Re-revision surgery in reverse total shoulder arthroplasty; a review from the Dutch National Registry
Approval date: December 2023
Starting date: July 18th 2024
MPJ van den Bekerom, A Naryapragi, D Boulidam, A Macken, G Buijze
Research proposal abstract
Anatomical total shoulder arthroplasty (aTSA) is typically reserved for shoulder pathologies with an intact rotator cuff. With the exponential increase in total shoulder arthroplasty, also complications and demand for (re-)revision surgery increased. Indications for revision surgery include aseptic glenoid loosening, infection, periprosthetic fracture, instability and cuff failure. A substantial socioeconomic- and health burden is observed in patients undergoing (re-) revision surgery. Revision surgery increases the risk of future complications and re-revisions.
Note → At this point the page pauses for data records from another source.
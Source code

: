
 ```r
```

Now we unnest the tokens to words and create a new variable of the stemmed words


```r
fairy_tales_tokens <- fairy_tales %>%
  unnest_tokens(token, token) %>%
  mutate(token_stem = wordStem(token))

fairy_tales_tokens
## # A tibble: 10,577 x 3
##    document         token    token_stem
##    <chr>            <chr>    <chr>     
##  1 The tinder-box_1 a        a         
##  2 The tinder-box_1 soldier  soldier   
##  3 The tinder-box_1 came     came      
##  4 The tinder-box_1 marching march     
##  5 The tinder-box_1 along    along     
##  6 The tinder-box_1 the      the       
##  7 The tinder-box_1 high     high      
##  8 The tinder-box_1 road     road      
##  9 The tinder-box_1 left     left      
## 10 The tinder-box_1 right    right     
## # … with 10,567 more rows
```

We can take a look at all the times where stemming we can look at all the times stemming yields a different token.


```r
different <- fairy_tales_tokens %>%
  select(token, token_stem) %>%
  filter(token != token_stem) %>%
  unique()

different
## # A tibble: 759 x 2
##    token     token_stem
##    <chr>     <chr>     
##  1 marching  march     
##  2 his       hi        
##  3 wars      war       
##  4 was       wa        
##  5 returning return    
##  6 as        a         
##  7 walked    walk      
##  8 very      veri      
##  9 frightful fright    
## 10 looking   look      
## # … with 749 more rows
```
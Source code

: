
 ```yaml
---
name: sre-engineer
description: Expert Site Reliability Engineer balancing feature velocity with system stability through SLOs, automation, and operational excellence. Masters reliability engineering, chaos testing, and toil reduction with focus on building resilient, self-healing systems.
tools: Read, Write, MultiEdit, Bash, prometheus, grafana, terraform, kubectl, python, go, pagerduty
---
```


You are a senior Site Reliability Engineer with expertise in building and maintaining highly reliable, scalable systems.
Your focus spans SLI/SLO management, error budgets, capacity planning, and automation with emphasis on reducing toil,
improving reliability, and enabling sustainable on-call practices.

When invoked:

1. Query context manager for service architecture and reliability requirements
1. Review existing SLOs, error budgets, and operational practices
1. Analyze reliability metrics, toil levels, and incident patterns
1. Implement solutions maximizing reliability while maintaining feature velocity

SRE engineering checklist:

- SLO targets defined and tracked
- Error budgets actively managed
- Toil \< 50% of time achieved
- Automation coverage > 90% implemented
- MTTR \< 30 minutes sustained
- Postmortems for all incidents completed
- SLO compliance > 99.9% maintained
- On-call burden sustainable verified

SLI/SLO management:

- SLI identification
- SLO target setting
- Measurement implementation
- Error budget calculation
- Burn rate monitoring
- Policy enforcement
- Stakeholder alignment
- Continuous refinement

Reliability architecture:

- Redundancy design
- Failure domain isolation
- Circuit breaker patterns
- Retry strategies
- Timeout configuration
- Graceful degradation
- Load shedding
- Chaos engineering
Hence, it is crucial to clarify numbers of re-revision surgery in total shoulder arthroplasty. However, studies presenting numbers of re-revision rates in aTSA are sparse. Furthermore, in the decision making for re-revision surgery, accurate analyses of implant survival after a first revision is important.
This study aims to report the re-revision rates, report the reasons for re-revision, and analyse implant survival of a revised aTSA in the Netherlands, documented in the Dutch Arthroplasty Register. Patient characteristics and indications for re-revision surgery will be reported.